Pictures paired with source code:
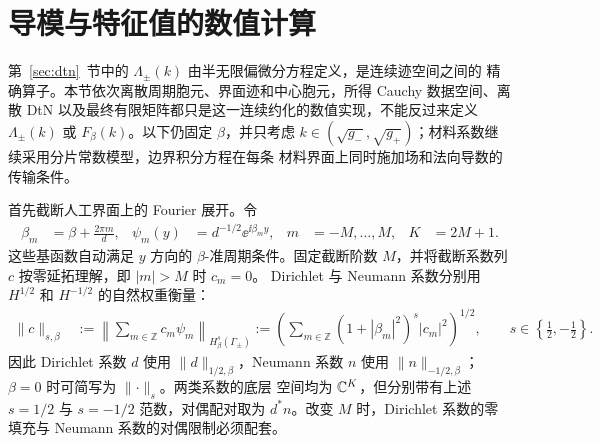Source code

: \section{导模与特征值的数值计算}
\label{sec:numerics}

第~\ref{sec:dtn}~节中的 $\Lambda_\pm(k)$ 由半无限偏微分方程定义，是连续迹空间之间的
精确算子。本节依次离散周期胞元、界面迹和中心胞元，所得 Cauchy 数据空间、离散 DtN
以及最终有限矩阵都只是这一连续约化的数值实现，不能反过来定义 $\Lambda_\pm(k)$ 或
$F_\beta(k)$。以下仍固定 $\beta$，并只考虑
$k\in(\sqrt{g_-},\sqrt{g_+})$；材料系数继续采用分片常数模型，边界积分方程在每条
材料界面上同时施加场和法向导数的传输条件。

首先截断人工界面上的 Fourier 展开。令
\begin{align}
  \beta_m&=\beta+\frac{2\pi m}{d},
  &\psi_m(y)&=d^{-1/2}\ee^{\ii\beta_m y},
  &m&=-M,\ldots,M,
  &K&=2M+1.
  \label{eq:port-fourier-basis}
\end{align}
这些基函数自动满足 $y$ 方向的 $\beta$-准周期条件。固定截断阶数 $M$，并将截断系数列
$c$ 按零延拓理解，即 $|m|>M$ 时 $c_m=0$。
Dirichlet 与 Neumann 系数分别用 $H^{1/2}$ 和 $H^{-1/2}$ 的自然权重衡量：
\begin{align}
  \lVert c\rVert_{s,\beta}
  &:=\left\lVert
    \sum_{m\in\mathbb Z}c_m\psi_m
  \right\rVert_{H^s_\beta(\Gamma_\pm)}
  :=\left(
    \sum_{m\in\mathbb Z}
    (1+|\beta_m|^2)^s|c_m|^2
  \right)^{1/2},
  \qquad s\in\left\{\frac12,-\frac12\right\}.
  \label{eq:port-fourier-norms}
\end{align}
因此 Dirichlet 系数 $d$ 使用 $\lVert d\rVert_{1/2,\beta}$，Neumann 系数 $n$
使用 $\lVert n\rVert_{-1/2,\beta}$；$\beta=0$ 时可简写为 $\lVert\cdot\rVert_s$。两类系数的底层
空间均为 $\CC^K$，但分别带有上述 $s=1/2$ 与 $s=-1/2$ 范数，对偶配对取为
$d^*n$。改变 $M$ 时，Dirichlet 系数的零填充与 Neumann 系数的对偶限制必须配套。

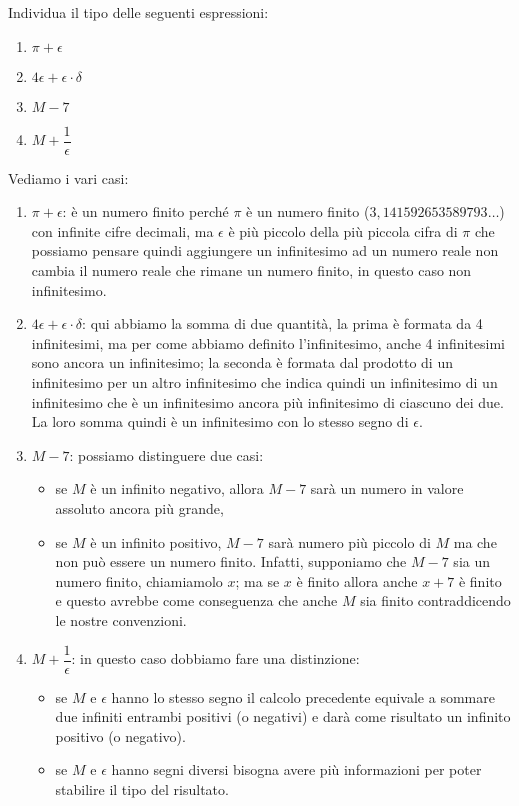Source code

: \begin{esempio}
 Individua il tipo delle seguenti espressioni:

\begin{multicols}{4}
\begin{enumerate} [nosep]
 \item \(\pi+\epsilon\)
 \item \(4\epsilon+\epsilon \cdot \delta\)
 \item \(M-7\)
 \item \(M+\dfrac{1}{\epsilon}\)
\end{enumerate}
\end{multicols}

Vediamo i vari casi:

\begin{enumerate}
 \item \(\pi+\epsilon\): 
è un numero finito perché \(\pi\) è un numero 
finito (\(3,141592653589793\dots\)) con infinite cifre decimali, ma 
\(\epsilon\) è più piccolo della più piccola cifra di \(\pi\) che possiamo 
pensare quindi aggiungere un infinitesimo ad un numero reale non cambia il 
numero reale che rimane un numero finito, in questo caso non infinitesimo.
 \item  \(4\epsilon+\epsilon \cdot \delta\): 
qui abbiamo la somma di due quantità, 
la prima è formata da 4 infinitesimi, ma per come abbiamo definito 
l'infinitesimo, anche 4 infinitesimi sono ancora un infinitesimo; la 
seconda è formata dal prodotto di un infinitesimo per un altro infinitesimo 
che indica quindi un infinitesimo di un infinitesimo che è un infinitesimo 
ancora più infinitesimo di ciascuno dei due. La loro somma quindi è un 
infinitesimo con lo stesso segno di \(\epsilon\).
 \item \(M-7\):
possiamo distinguere due casi: 
 \begin{itemize} [noitemsep]
  \item se \(M\) è un infinito negativo, allora 
\(M-7\) sarà un numero in valore assoluto ancora più grande, 
 \item se \(M\) è un infinito positivo, \(M-7\) sarà numero più piccolo di 
\(M\) ma che non può essere un numero finito. 
Infatti, supponiamo che \(M-7\) sia un numero finito, chiamiamolo \(x\); ma 
se \(x\) è finito allora anche \(x+7\) è finito e questo avrebbe come 
conseguenza che anche \(M\) sia finito contraddicendo le nostre convenzioni.
 \end{itemize}
 \item \(M+\dfrac{1}{\epsilon}\):
 in questo caso dobbiamo fare una distinzione:
 \begin{itemize} [noitemsep]
  \item se \(M\) e \(\epsilon\) hanno lo stesso segno il calcolo precedente 
equivale a sommare due infiniti entrambi positivi (o negativi) e darà come 
risultato un infinito positivo (o negativo).
  \item se \(M\) e \(\epsilon\) hanno segni diversi bisogna avere più 
informazioni per poter stabilire il tipo del risultato.
 \end{itemize}


\end{enumerate}
\end{esempio}
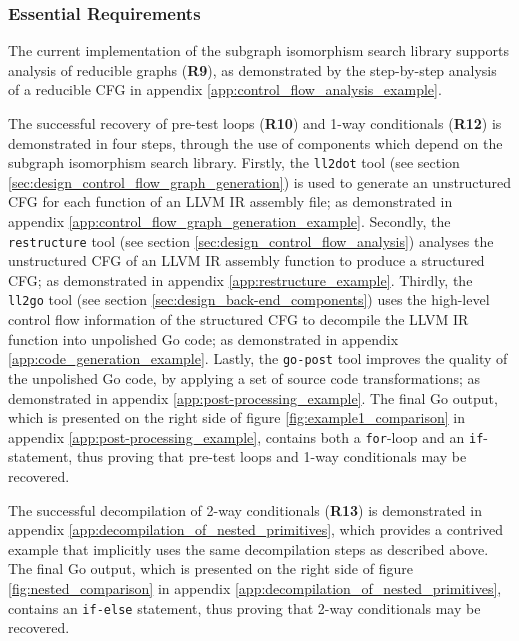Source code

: 
\subsubsection{Essential Requirements}
\label{sec:eval_control_flow_analysis_library_essential_requirements}


The current implementation of the subgraph isomorphism search library supports analysis of reducible graphs (\textbf{R9}), as demonstrated by the step-by-step analysis of a reducible CFG in appendix \ref{app:control_flow_analysis_example}.


The successful recovery of pre-test loops (\textbf{R10}) and 1-way conditionals (\textbf{R12}) is demonstrated in four steps, through the use of components which depend on the subgraph isomorphism search library. Firstly, the \texttt{ll2dot} tool (see section \ref{sec:design_control_flow_graph_generation}) is used to generate an unstructured CFG for each function of an LLVM IR assembly file; as demonstrated in appendix \ref{app:control_flow_graph_generation_example}. Secondly, the \texttt{restructure} tool (see section \ref{sec:design_control_flow_analysis}) analyses the unstructured CFG of an LLVM IR assembly function to produce a structured CFG; as demonstrated in appendix \ref{app:restructure_example}. Thirdly, the \texttt{ll2go} tool (see section \ref{sec:design_back-end_components}) uses the high-level control flow information of the structured CFG to decompile the LLVM IR function into unpolished Go code; as demonstrated in appendix \ref{app:code_generation_example}. Lastly, the \texttt{go-post} tool improves the quality of the unpolished Go code, by applying a set of source code transformations; as demonstrated in appendix \ref{app:post-processing_example}. The final Go output, which is presented on the right side of figure \ref{fig:example1_comparison} in appendix \ref{app:post-processing_example}, contains both a \texttt{for}-loop and an \texttt{if}-statement, thus proving that pre-test loops and 1-way conditionals may be recovered.


The successful decompilation of 2-way conditionals (\textbf{R13}) is demonstrated in appendix \ref{app:decompilation_of_nested_primitives}, which provides a contrived example that implicitly uses the same decompilation steps as described above. The final Go output, which is presented on the right side of figure \ref{fig:nested_comparison} in appendix \ref{app:decompilation_of_nested_primitives}, contains an \texttt{if-else} statement, thus proving that 2-way conditionals may be recovered.

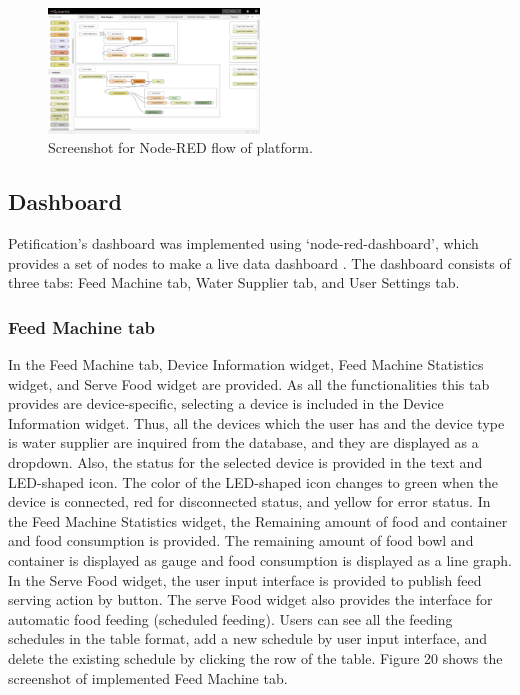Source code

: \documentclass[conference]{IEEEtran}
\begin{document}
\begin{figure}[htbp]
\centerline{\includegraphics[width=0.5\textwidth]{./images/platformImpl.png}}
\caption{Screenshot for Node-RED flow of platform.}
\label{fig}
\end{figure}

\subsection{Dashboard}
Petification’s dashboard was implemented using ‘node-red-dashboard’, which provides a set of nodes to make a live data dashboard \cite{b19}.
The dashboard consists of three tabs: Feed Machine tab, Water Supplier tab, and User Settings tab. \\

\subsubsection{Feed Machine tab}
In the Feed Machine tab, Device Information widget, Feed Machine Statistics widget, and Serve Food widget are provided. As all the functionalities this tab provides are device-specific, selecting a device is included in the Device Information widget. Thus, all the devices which the user has and the device type is water supplier are inquired from the database, and they are displayed as a dropdown. Also, the status for the selected device is provided in the text and LED-shaped icon. The color of the LED-shaped icon changes to green when the device is connected, red for disconnected status, and yellow for error status. In the Feed Machine Statistics widget, the Remaining amount of food and container and food consumption is provided. The remaining amount of food bowl and container is displayed as gauge and food consumption is displayed as a line graph. In the Serve Food widget, the user input interface is provided to publish feed serving action by button. The serve Food widget also provides the interface for automatic food feeding (scheduled feeding). Users can see all the feeding schedules in the table format, add a new schedule by user input interface, and delete the existing schedule by clicking the row of the table. Figure 20
shows the screenshot of implemented Feed Machine tab.
\end{document}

ACTIVITY >> From the records above, print exactly the lines that run from the line with "首先截断人工界面上的 Fourier 展开。令" to the line with "因此 Dirichlet 系数", inclusive.

TASK RESULT >>
首先截断人工界面上的 Fourier 展开。令
\begin{align}
  \beta_m&=\beta+\frac{2\pi m}{d},
  &\psi_m(y)&=d^{-1/2}\ee^{\ii\beta_m y},
  &m&=-M,\ldots,M,
  &K&=2M+1.
  \label{eq:port-fourier-basis}
\end{align}
这些基函数自动满足 $y$ 方向的 $\beta$-准周期条件。固定截断阶数 $M$，并将截断系数列
$c$ 按零延拓理解，即 $|m|>M$ 时 $c_m=0$。
Dirichlet 与 Neumann 系数分别用 $H^{1/2}$ 和 $H^{-1/2}$ 的自然权重衡量：
\begin{align}
  \lVert c\rVert_{s,\beta}
  &:=\left\lVert
    \sum_{m\in\mathbb Z}c_m\psi_m
  \right\rVert_{H^s_\beta(\Gamma_\pm)}
  :=\left(
    \sum_{m\in\mathbb Z}
    (1+|\beta_m|^2)^s|c_m|^2
  \right)^{1/2},
  \qquad s\in\left\{\frac12,-\frac12\right\}.
  \label{eq:port-fourier-norms}
\end{align}
因此 Dirichlet 系数 $d$ 使用 $\lVert d\rVert_{1/2,\beta}$，Neumann 系数 $n$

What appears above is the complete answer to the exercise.